Following the proposed merger of scooter startups Dott and Tier and the bankruptcy of American operator Bird last year, competition among European micromobility players seemed to have died down.
But a new actor is eyeing Europe.
Norwegian startup Surf Beyond has acquired bankrupt US-based scooter startup Superpedestrian’s European business for around €5m.
It’s hoping to use Superpedestrian’s tech capabilities and staff to grow in Europe.
Surf Beyond, which was founded in 2021, started in one city with 1,000 (turquoise) scooters. It has since then launched in 10 smaller cities in Norway and has 5,000 scooters — aided by acquiring Norwegian competitor Zvipp last year.

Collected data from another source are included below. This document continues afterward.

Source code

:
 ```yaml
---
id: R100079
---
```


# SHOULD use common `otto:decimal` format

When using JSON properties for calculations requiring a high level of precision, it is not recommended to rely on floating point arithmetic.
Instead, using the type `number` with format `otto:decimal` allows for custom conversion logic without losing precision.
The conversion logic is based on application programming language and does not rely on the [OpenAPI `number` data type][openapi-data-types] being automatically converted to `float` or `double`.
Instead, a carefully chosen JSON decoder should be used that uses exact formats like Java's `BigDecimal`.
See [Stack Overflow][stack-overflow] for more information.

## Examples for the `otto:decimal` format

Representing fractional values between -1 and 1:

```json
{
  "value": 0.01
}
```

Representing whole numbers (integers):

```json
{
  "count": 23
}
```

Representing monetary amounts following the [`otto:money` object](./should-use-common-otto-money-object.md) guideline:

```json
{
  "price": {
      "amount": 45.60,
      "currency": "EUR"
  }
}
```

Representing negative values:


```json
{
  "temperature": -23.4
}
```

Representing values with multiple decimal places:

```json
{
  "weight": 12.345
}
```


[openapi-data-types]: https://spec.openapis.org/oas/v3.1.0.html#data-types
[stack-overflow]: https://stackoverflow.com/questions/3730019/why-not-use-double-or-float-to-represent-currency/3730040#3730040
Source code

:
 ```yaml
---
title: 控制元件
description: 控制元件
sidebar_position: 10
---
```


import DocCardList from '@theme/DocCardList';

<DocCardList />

To supercharge its growth, it’s acquired a much larger player — Superpedestrian, which has operations in Portugal, Spain, France, the UK, Italy, Switzerland, Austria and Germany.
In 2021, during the days of scooter hype, Superpedestrian raised a $125m Series C from investors including General Catalyst. But in December last year, the company filed for bankruptcy and began looking for a buyer for its European business.
The deal included 25k electric scooters in Europe and cost Surf Beyond around €5m, according to Norwegian local media Finansavisen. That figure has been confirmed to Sifted by a person close to the company.
The deal also includes Superpedestrian’s tech.
Superpedestrian was spun out of Massachusetts Institute of Technology (MIT) and its founder, Assaf Biderman, spent 10 years working at MIT’s Senseable City Lab. Its e-scooters have tech features like a vehicle intelligence operating system that runs vehicle health checks before every ride, and can detect and correct unsafe rider behaviour in real time. They can also geofence — stop scooters going into certain areas — in just 0.7 seconds, with a 99% enforcement success rate.
“The technology of Superpedestrian is unique in this space, and that was a big part of why we decided to acquire it,” says Surf Beyond cofounder Julian Alexander Hahn.
Surf has lost tenders in Oslo, Bergen and Stavanger but won tenders in smaller cities — and is hoping Superpedestrian’s tech will help give it an edge in future. Perhaps the tech transfer with the acquisition of Superpedestrian, will be to an advantage for the Norwegian startup.
Surf Beyond’s Norwegian investor Songa Investments helped finance the deal in exchange for a 22% stake in the company, with Hahn and his cofounder Mats André Breesth owning 12% and 6% of the shares respectively, according to Finansavisen.
Surf Beyond has also picked up around 40-50 of Superpedestrian’s European employees, meaning its headcount will more than double to around 100.
“We managed to hire 80% of the key staff of Superpedestrian. They have shown to really know how to run a great business across the cities where Superpedestrian had bikes and they will continue running the businesses locally,” Hahn says.
He believes that Surf Beyond will be able to compete with established players in its new markets since Superpedestrian is a loved brand by users.
“We already compete with the large scooter startups on a local level — Voi may be the best choice in Stockholm, while we could be the best in Gothenburg. This is very much a business built on a city-to-city basis,” he says.
While other micromobility companies have had a couple of challenging years with difficulties reaching profitability and dwindling valuations, Hahn believes Surf Beyond can become a sustainable business.
“It obviously takes some cash to manage it but we have a product the users love and to become a profitable business, we also plan for other side businesses,” he says.
So far Surf Beyond has soft launched a telecommunications product — a mobile subscription called Surf Mobil which offers free minutes to use on Surf Beyond’s scooters. There are also other products in the pipeline, says Hahn.
Lars Christian Grødem-Olsen, former country manager for Tier and now managing director at Norwegian mobility consultancy Movability, thinks it won’t be a smooth ride.
“Cultural fit in post-merger integration is a challenge a lot of companies underestimate. It’s no simple feat, and Surf and Superpedestrian are two different companies identity-wise,” Grødem-Olsen says.
He thinks it will be hard to integrate Superpedestrian — a hardware and tech-focused business — with Surf, which is predominantly focused on marketing activities.
“A burning question is if they have received more investment money to pay for the integration and make the markets fully profitable over time,” says Grødem-Olsen. “ They will need substantial means to make this integration work.”